Donald Trump Is Viewed More Negatively Than Vladimir Putin, Xi Jinping and Most Other World Leaders

President Donald Trump is generally viewed more negatively than other world leaders, including Russian President Vladimir Putin and Chinese President Xi Jinping.

In a new poll from the Pew Research Center, 83 percent of participants said they have no confidence in Trump on world affairs. Only 16 percent said they had confidence in him to do the right thing when it comes to international relationships.

Out of the six leaders included in the survey, Trump received the lowest score, followed by Xi, with 78 percent of participants expressing no confidence in him on world affairs, and Putin, with 73 percent.

German Chancellor Angela Merkel received the highest marks, with 76 percent of participants expressing confidence in her on world affairs. French President Emmanuel Macron also received fairly positive views.

The mixed reviews for British Prime Minister Boris Johnson were almost evenly split.

The emphasis on world affairs comes as nations struggle to present a collective global front against the coronavirus pandemic this year. The majority of participants surveyed in the 14 nations said the impact of COVID-19 could have been mitigated in their own countries with greater international cooperation.

In the U.S., 58 percent of adults said if the country had cooperated more with other nations, there would have been a lower number of coronavirus cases in the U.S. The same majority of Americans said the country should take the interests of other countries into account even if it means making compromises.

US President Donald Trump speaks during a briefing at the White House September 27, 2020, in Washington, DC. A new poll shows that internationally Trump is viewed more negatively than other world leaders. Brendan Smialowski/AFP

It is not only within the U.S. that people overwhelmingly view Trump's response to the pandemic negatively. Among the 13 other countries, the U.S. received a median approval rating of 15 percent.

In comparison, nearly three-quarters of adults say their own country has done a good job of dealing with the outbreak. More than half of respondents favorably viewed the responses of the World Health Organization and the European Union.

China also received lower marks, with a 13-country median of 37 percent, but the score is still more than double that of the U.S. The negative views of China, where COVID-19 was first discovered in late 2019, are most stark in the U.S.

As views of China have continued to crumble among Americans, around eight in 10 say the Chinese government's initial handling of the virus is to blame for the outbreak's global spread.

Half of Americans said that the U.S. should hold China responsible for the role it played in the pandemic, even if it means worsening relations with the country. However, nearly 40 percent said the U.S. should be prioritizing strong relations with China, even if it means overlooking China's role in the outbreak.

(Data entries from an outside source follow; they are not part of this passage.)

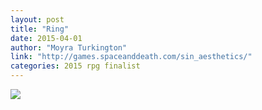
 ```yaml
---
layout: post
title: "Ring"
date: 2015-04-01
author: "Moyra Turkington"
link: "http://games.spaceanddeath.com/sin_aesthetics/"
categories: 2015 rpg finalist
---
```


![]({{site.url}}/2015images/Ring.jpg)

Although tensions between the U.S. and China continue to intensify, people in other nations name China as the world's leading economic power.

Of the countries surveyed, 48 percent selected China while 34 percent named the U.S. The U.S. was the most common choice among adults in South Korea and Japan, the countries closest to China, but China was the most common choice among European nations and Canada.

The poll also found that 78 percent of Americans think the spread of infectious diseases is the greatest threat to the U.S. Adults in the U.K., Japan and South Korea also agree that it's a top concern. However, many Europeans see global climate change as the main threat, despite COVID-19.